Gadis itu terlonjak keras. Kepalanya menoleh secepat kilat. Di sampingnya, seorang lelaki memakai kemeja hitam dan celana jeans menatapnya cemas. Tangan kanannya menggenggam stir, sedangkan yang lain berusaha menggapainya.
“Kenapa tiba-tiba manggil gue? Mimpi buruk, hm?”
Manik Freya menatap pemuda di hadapannya dengan lamat. Memastikan yang dilihatnya ini benar ada. Bukannya dia sudah pergi? Apa dia tengah bermimpi?
Tangan kekar Justin yang memegang tuas transmisi ia sentuh. Terlalu nyata untuk sebuah mimpi. Ia kembali menatap pemuda itu yang terlihat kebingungan. “Kenapa?”
“Ini … Justin beneran?”
Pemuda itu tergelak. “Emang ada Justin palsu?”
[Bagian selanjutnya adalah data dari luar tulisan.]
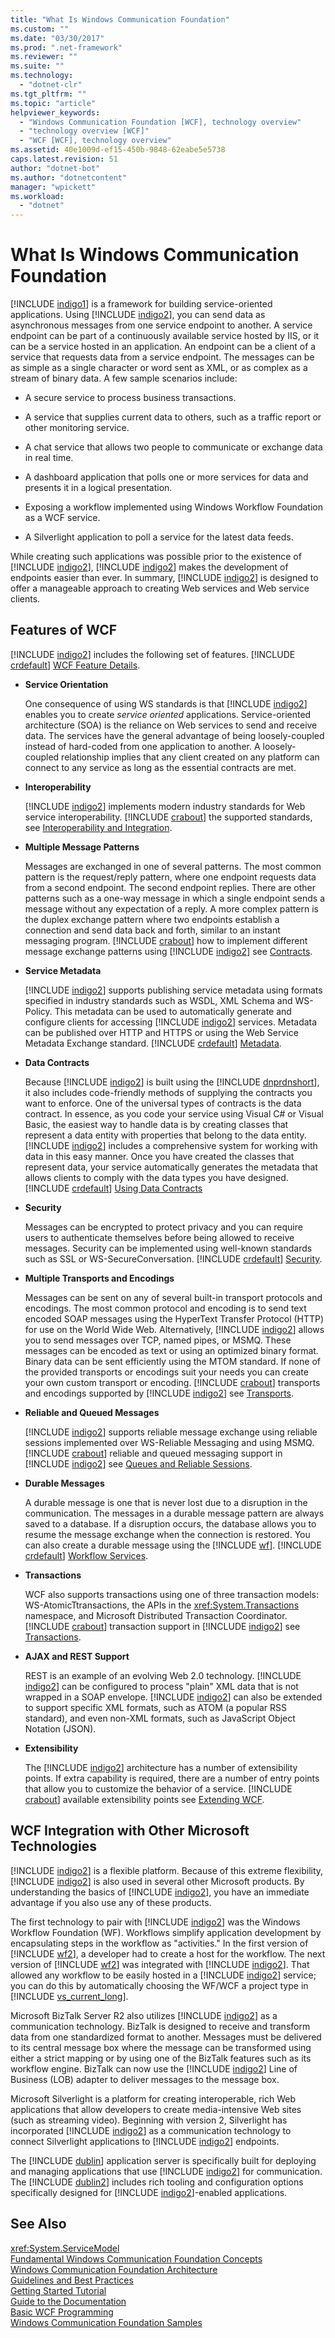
 ```yaml
---
title: "What Is Windows Communication Foundation"
ms.custom: ""
ms.date: "03/30/2017"
ms.prod: ".net-framework"
ms.reviewer: ""
ms.suite: ""
ms.technology: 
  - "dotnet-clr"
ms.tgt_pltfrm: ""
ms.topic: "article"
helpviewer_keywords: 
  - "Windows Communication Foundation [WCF], technology overview"
  - "technology overview [WCF]"
  - "WCF [WCF], technology overview"
ms.assetid: 40e1009d-ef15-450b-9848-62eabe5e5738
caps.latest.revision: 51
author: "dotnet-bot"
ms.author: "dotnetcontent"
manager: "wpickett"
ms.workload: 
  - "dotnet"
---
```

# What Is Windows Communication Foundation
[!INCLUDE [indigo1](../../../includes/indigo1-md.md)] is a framework for building service-oriented applications. Using [!INCLUDE [indigo2](../../../includes/indigo2-md.md)], you can send data as asynchronous messages from one service endpoint to another. A service endpoint can be part of a continuously available service hosted by IIS, or it can be a service hosted in an application. An endpoint can be a client of a service that requests data from a service endpoint. The messages can be as simple as a single character or word sent as XML, or as complex as a stream of binary data. A few sample scenarios include:  
  
-   A secure service to process business transactions.  
  
-   A service that supplies current data to others, such as a traffic report or other monitoring service.  
  
-   A chat service that allows two people to communicate or exchange data in real time.  
  
-   A dashboard application that polls one or more services for data and presents it in a logical presentation.  
  
-   Exposing a workflow implemented using Windows Workflow Foundation as a WCF service.  
  
-   A Silverlight application to poll a service for the latest data feeds.  
  
 While creating such applications was possible prior to the existence of [!INCLUDE [indigo2](../../../includes/indigo2-md.md)], [!INCLUDE [indigo2](../../../includes/indigo2-md.md)] makes the development of endpoints easier than ever. In summary, [!INCLUDE [indigo2](../../../includes/indigo2-md.md)] is designed to offer a manageable approach to creating Web services and Web service clients.  
  
## Features of WCF  
 [!INCLUDE [indigo2](../../../includes/indigo2-md.md)] includes the following set of features. [!INCLUDE [crdefault](../../../includes/crdefault-md.md)] [WCF Feature Details](../../../docs/framework/wcf/feature-details/index.md).  
  
- **Service Orientation**  
  
   One consequence of using WS standards is that [!INCLUDE [indigo2](../../../includes/indigo2-md.md)] enables you to create *service oriented* applications. Service-oriented architecture (SOA) is the reliance on Web services to send and receive data. The services have the general advantage of being loosely-coupled instead of hard-coded from one application to another. A loosely-coupled relationship implies that any client created on any platform can connect to any service as long as the essential contracts are met.  
  
- **Interoperability**  
  
   [!INCLUDE [indigo2](../../../includes/indigo2-md.md)] implements modern industry standards for Web service interoperability. [!INCLUDE [crabout](../../../includes/crabout-md.md)] the supported standards, see [Interoperability and Integration](../../../docs/framework/wcf/feature-details/interoperability-and-integration.md).  
  
- **Multiple Message Patterns**  
  
   Messages are exchanged in one of several patterns. The most common pattern is the request/reply pattern, where one endpoint requests data from a second endpoint. The second endpoint replies. There are other patterns such as a one-way message in which a single endpoint sends a message without any expectation of a reply. A more complex pattern is the duplex exchange pattern where two endpoints establish a connection and send data back and forth, similar to an instant messaging program. [!INCLUDE [crabout](../../../includes/crabout-md.md)] how to implement different message exchange patterns using [!INCLUDE [indigo2](../../../includes/indigo2-md.md)] see [Contracts](../../../docs/framework/wcf/feature-details/contracts.md).  
  
- **Service Metadata**  
  
   [!INCLUDE [indigo2](../../../includes/indigo2-md.md)] supports publishing service metadata using formats specified in industry standards such as WSDL, XML Schema and WS-Policy. This metadata can be used to automatically generate and configure clients for accessing [!INCLUDE [indigo2](../../../includes/indigo2-md.md)] services. Metadata can be published over HTTP and HTTPS or using the Web Service Metadata Exchange standard. [!INCLUDE [crdefault](../../../includes/crdefault-md.md)] [Metadata](../../../docs/framework/wcf/feature-details/metadata.md).  
  
- **Data Contracts**  
  
   Because [!INCLUDE [indigo2](../../../includes/indigo2-md.md)] is built using the [!INCLUDE [dnprdnshort](../../../includes/dnprdnshort-md.md)], it also includes code-friendly methods of supplying the contracts you want to enforce. One of the universal types of contracts is the data contract. In essence, as you code your service using Visual C# or Visual Basic, the easiest way to handle data is by creating classes that represent a data entity with properties that belong to the data entity. [!INCLUDE [indigo2](../../../includes/indigo2-md.md)] includes a comprehensive system for working with data in this easy manner. Once you have created the classes that represent data, your service automatically generates the metadata that allows clients to comply with the data types you have designed. [!INCLUDE [crdefault](../../../includes/crdefault-md.md)] [Using Data Contracts](../../../docs/framework/wcf/feature-details/using-data-contracts.md)  
  
- **Security**  
  
   Messages can be encrypted to protect privacy and you can require users to authenticate themselves before being allowed to receive messages. Security can be implemented using well-known standards such as SSL or WS-SecureConversation. [!INCLUDE [crdefault](../../../includes/crdefault-md.md)] [Security](../../../docs/framework/wcf/feature-details/security.md).  
  
- **Multiple Transports and Encodings**  
  
   Messages can be sent on any of several built-in transport protocols and encodings. The most common protocol and encoding is to send text encoded SOAP messages using the HyperText Transfer Protocol (HTTP) for use on the World Wide Web. Alternatively, [!INCLUDE [indigo2](../../../includes/indigo2-md.md)] allows you to send messages over TCP, named pipes, or MSMQ. These messages can be encoded as text or using an optimized binary format.  Binary data can be sent efficiently using the MTOM standard. If none of the provided transports or encodings suit your needs you can create your own custom transport or encoding. [!INCLUDE [crabout](../../../includes/crabout-md.md)] transports and encodings supported by [!INCLUDE [indigo2](../../../includes/indigo2-md.md)] see [Transports](../../../docs/framework/wcf/feature-details/transports.md).  
  
- **Reliable and Queued Messages**  
  
   [!INCLUDE [indigo2](../../../includes/indigo2-md.md)] supports reliable message exchange using reliable sessions implemented over WS-Reliable Messaging and using MSMQ. [!INCLUDE [crabout](../../../includes/crabout-md.md)] reliable and queued messaging support in [!INCLUDE [indigo2](../../../includes/indigo2-md.md)] see [Queues and Reliable Sessions](../../../docs/framework/wcf/feature-details/queues-and-reliable-sessions.md).  
  
- **Durable Messages**  
  
   A durable message is one that is never lost due to a disruption in the communication. The messages in a durable message pattern are always saved to a database. If a disruption occurs, the database allows you to resume the message exchange when the connection is restored. You can also create a durable message using the [!INCLUDE [wf](../../../includes/wf-md.md)]. [!INCLUDE [crdefault](../../../includes/crdefault-md.md)] [Workflow Services](../../../docs/framework/wcf/feature-details/workflow-services.md).  
  
- **Transactions**  
  
   WCF also supports transactions using one of three transaction models: WS-AtomicTtransactions, the APIs in the <xref:System.Transactions> namespace, and Microsoft Distributed Transaction Coordinator. [!INCLUDE [crabout](../../../includes/crabout-md.md)] transaction support in [!INCLUDE [indigo2](../../../includes/indigo2-md.md)] see [Transactions](../../../docs/framework/wcf/feature-details/transactions-in-wcf.md).  
  
- **AJAX and REST Support**  
  
   REST is an example of an evolving Web 2.0 technology. [!INCLUDE [indigo2](../../../includes/indigo2-md.md)] can be configured to process "plain" XML data that is not wrapped in a SOAP envelope. [!INCLUDE [indigo2](../../../includes/indigo2-md.md)] can also be extended to support specific XML formats, such as ATOM (a popular RSS standard), and even non-XML formats, such as JavaScript Object Notation (JSON).  
  
- **Extensibility**  
  
   The [!INCLUDE [indigo2](../../../includes/indigo2-md.md)] architecture has a number of extensibility points. If extra capability is required, there are a number of entry points that allow you to customize the behavior of a service. [!INCLUDE [crabout](../../../includes/crabout-md.md)] available extensibility points see [Extending WCF](../../../docs/framework/wcf/extending/index.md).  
  
## WCF Integration with Other Microsoft Technologies  
 [!INCLUDE [indigo2](../../../includes/indigo2-md.md)] is a flexible platform. Because of this extreme flexibility, [!INCLUDE [indigo2](../../../includes/indigo2-md.md)] is also used in several other Microsoft products. By understanding the basics of [!INCLUDE [indigo2](../../../includes/indigo2-md.md)], you have an immediate advantage if you also use any of these products.  
  
 The first technology to pair with [!INCLUDE [indigo2](../../../includes/indigo2-md.md)] was the Windows Workflow Foundation (WF). Workflows simplify application development by encapsulating steps in the workflow as "activities." In the first version of [!INCLUDE [wf2](../../../includes/wf2-md.md)], a developer had to create a host for the workflow. The next version of [!INCLUDE [wf2](../../../includes/wf2-md.md)] was integrated with [!INCLUDE [indigo2](../../../includes/indigo2-md.md)]. That allowed any workflow to be easily hosted in a [!INCLUDE [indigo2](../../../includes/indigo2-md.md)] service; you can do this by automatically choosing the WF/WCF a project type in [!INCLUDE [vs_current_long](../../../includes/vs-current-long-md.md)].  
  
 Microsoft BizTalk Server R2 also utilizes [!INCLUDE [indigo2](../../../includes/indigo2-md.md)] as a communication technology. BizTalk is designed to receive and transform data from one standardized format to another. Messages must be delivered to its central message box where the message can be transformed using either a strict mapping or by using one of the BizTalk features such as its workflow engine. BizTalk can now use the [!INCLUDE [indigo2](../../../includes/indigo2-md.md)] Line of Business (LOB) adapter to deliver messages to the message box.  
  
 Microsoft Silverlight is a platform for creating interoperable, rich Web applications that allow developers to create media-intensive Web sites (such as streaming video). Beginning with version 2, Silverlight has incorporated [!INCLUDE [indigo2](../../../includes/indigo2-md.md)] as a communication technology to connect Silverlight applications to [!INCLUDE [indigo2](../../../includes/indigo2-md.md)] endpoints.  
  
 The [!INCLUDE [dublin](../../../includes/dublin-md.md)] application server is specifically built for deploying and managing applications that use [!INCLUDE [indigo2](../../../includes/indigo2-md.md)] for communication. The [!INCLUDE [dublin2](../../../includes/dublin2-md.md)] includes rich tooling and configuration options specifically designed for [!INCLUDE [indigo2](../../../includes/indigo2-md.md)]-enabled applications.  
  
## See Also  
 <xref:System.ServiceModel>  
 [Fundamental Windows Communication Foundation Concepts](../../../docs/framework/wcf/fundamental-concepts.md)  
 [Windows Communication Foundation Architecture](../../../docs/framework/wcf/architecture.md)  
 [Guidelines and Best Practices](../../../docs/framework/wcf/guidelines-and-best-practices.md)  
 [Getting Started Tutorial](../../../docs/framework/wcf/getting-started-tutorial.md)  
 [Guide to the Documentation](../../../docs/framework/wcf/guide-to-the-documentation.md)  
 [Basic WCF Programming](../../../docs/framework/wcf/basic-wcf-programming.md)  
 [Windows Communication Foundation Samples](http://msdn.microsoft.com/library/8ec9d192-5d81-4f64-bfd3-90c5e5858c91)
“Tapi lo udah pergi. Tadi gue ke rumah lo, lo nggak ada. Lo udah ninggalin gue. Lo pergi tanpa kasih tau gue. Padahal lo udah janji mau kasih tau gue kalo lo pergi. Lo pembohong,” ucap Freya disusul oleh air matanya yang mulai menetes.
Justin mulai panik ketika Freya mendadak menangis. Saat Justin menjemput gadis itu di stasiun, kondisinya memang terlihat tidak sehat. Entah apa yang dimimpikan gadis itu. Padahal Justin jelas-jelas ada di sini. Tidak pergi ke manapun.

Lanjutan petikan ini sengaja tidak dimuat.